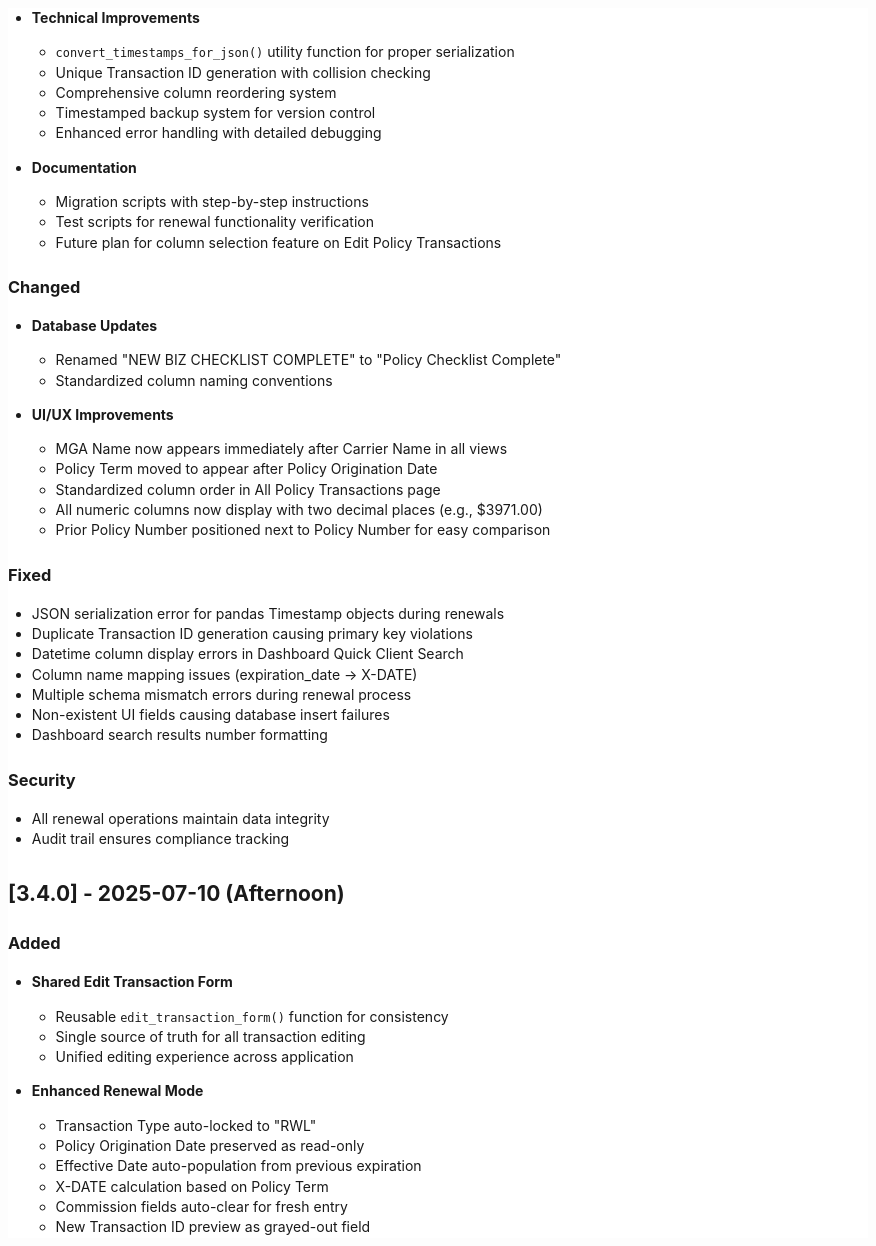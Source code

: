 - **Technical Improvements**
  - `convert_timestamps_for_json()` utility function for proper serialization
  - Unique Transaction ID generation with collision checking
  - Comprehensive column reordering system
  - Timestamped backup system for version control
  - Enhanced error handling with detailed debugging

- **Documentation**
  - Migration scripts with step-by-step instructions
  - Test scripts for renewal functionality verification
  - Future plan for column selection feature on Edit Policy Transactions

### Changed
- **Database Updates**
  - Renamed "NEW BIZ CHECKLIST COMPLETE" to "Policy Checklist Complete"
  - Standardized column naming conventions

- **UI/UX Improvements**
  - MGA Name now appears immediately after Carrier Name in all views
  - Policy Term moved to appear after Policy Origination Date
  - Standardized column order in All Policy Transactions page
  - All numeric columns now display with two decimal places (e.g., $3971.00)
  - Prior Policy Number positioned next to Policy Number for easy comparison

### Fixed
- JSON serialization error for pandas Timestamp objects during renewals
- Duplicate Transaction ID generation causing primary key violations
- Datetime column display errors in Dashboard Quick Client Search
- Column name mapping issues (expiration_date → X-DATE)
- Multiple schema mismatch errors during renewal process
- Non-existent UI fields causing database insert failures
- Dashboard search results number formatting

### Security
- All renewal operations maintain data integrity
- Audit trail ensures compliance tracking

## [3.4.0] - 2025-07-10 (Afternoon)

### Added
- **Shared Edit Transaction Form**
  - Reusable `edit_transaction_form()` function for consistency
  - Single source of truth for all transaction editing
  - Unified editing experience across application

- **Enhanced Renewal Mode**
  - Transaction Type auto-locked to "RWL"
  - Policy Origination Date preserved as read-only
  - Effective Date auto-population from previous expiration
  - X-DATE calculation based on Policy Term
  - Commission fields auto-clear for fresh entry
  - New Transaction ID preview as grayed-out field
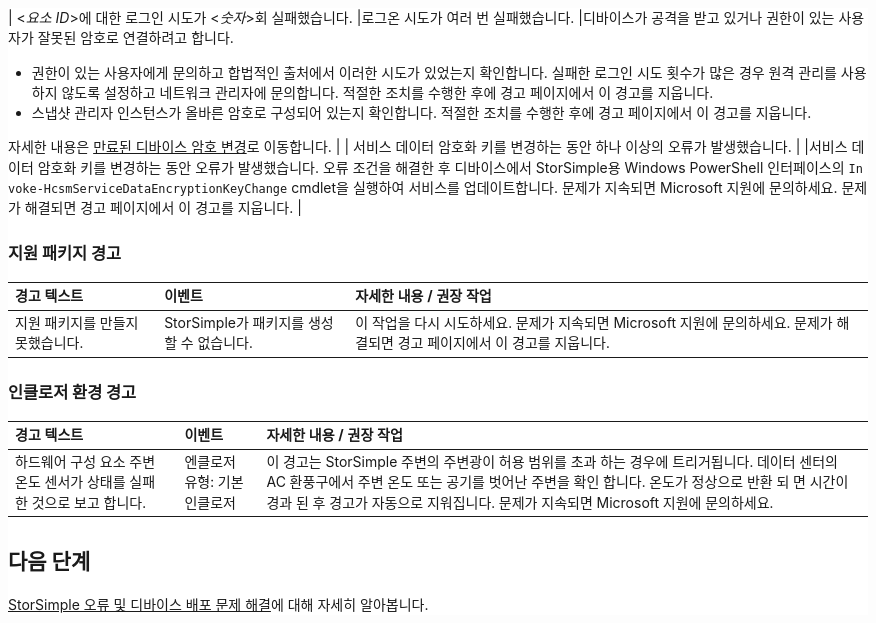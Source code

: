 | <*요소 ID*>에 대한 로그인 시도가 <*숫자*>회 실패했습니다. |로그온 시도가 여러 번 실패했습니다. |디바이스가 공격을 받고 있거나 권한이 있는 사용자가 잘못된 암호로 연결하려고 합니다.<ul><li>권한이 있는 사용자에게 문의하고 합법적인 출처에서 이러한 시도가 있었는지 확인합니다. 실패한 로그인 시도 횟수가 많은 경우 원격 관리를 사용하지 않도록 설정하고 네트워크 관리자에 문의합니다. 적절한 조치를 수행한 후에 경고 페이지에서 이 경고를 지웁니다.</li><li>스냅샷 관리자 인스턴스가 올바른 암호로 구성되어 있는지 확인합니다. 적절한 조치를 수행한 후에 경고 페이지에서 이 경고를 지웁니다.</li></ul>자세한 내용은 [만료된 디바이스 암호 변경](storsimple-snapshot-manager-manage-devices.md#change-an-expired-device-password)로 이동합니다. |
| 서비스 데이터 암호화 키를 변경하는 동안 하나 이상의 오류가 발생했습니다. | |서비스 데이터 암호화 키를 변경하는 동안 오류가 발생했습니다. 오류 조건을 해결한 후 디바이스에서 StorSimple용 Windows PowerShell 인터페이스의 `Invoke-HcsmServiceDataEncryptionKeyChange` cmdlet을 실행하여 서비스를 업데이트합니다. 문제가 지속되면 Microsoft 지원에 문의하세요. 문제가 해결되면 경고 페이지에서 이 경고를 지웁니다. |

### <a name="support-package-alerts"></a>지원 패키지 경고

| 경고 텍스트 | 이벤트 | 자세한 내용 / 권장 작업 |
|:--- |:--- |:--- |
| 지원 패키지를 만들지 못했습니다. |StorSimple가 패키지를 생성할 수 없습니다. |이 작업을 다시 시도하세요. 문제가 지속되면 Microsoft 지원에 문의하세요. 문제가 해결되면 경고 페이지에서 이 경고를 지웁니다. |

### <a name="enclosure-environment-alerts"></a>인클로저 환경 경고

| 경고 텍스트 | 이벤트 | 자세한 내용 / 권장 작업 |
|:--- |:--- |:--- |
| 하드웨어 구성 요소 주변 온도 센서가 상태를 실패 한 것으로 보고 합니다.  | 엔클로저 유형: 기본 인클로저 | 이 경고는 StorSimple 주변의 주변광이 허용 범위를 초과 하는 경우에 트리거됩니다. 데이터 센터의 AC 환풍구에서 주변 온도 또는 공기를 벗어난 주변을 확인 합니다. 온도가 정상으로 반환 되 면 시간이 경과 된 후 경고가 자동으로 지워집니다. 문제가 지속되면 Microsoft 지원에 문의하세요.   |

## <a name="next-steps"></a>다음 단계

[StorSimple 오류 및 디바이스 배포 문제 해결](storsimple-8000-troubleshoot-deployment.md)에 대해 자세히 알아봅니다.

::::::

Where a line in the entries holds the word "Term", copy that line.

  - Policy Term moved to appear after Policy Origination Date
  - X-DATE calculation based on Policy Term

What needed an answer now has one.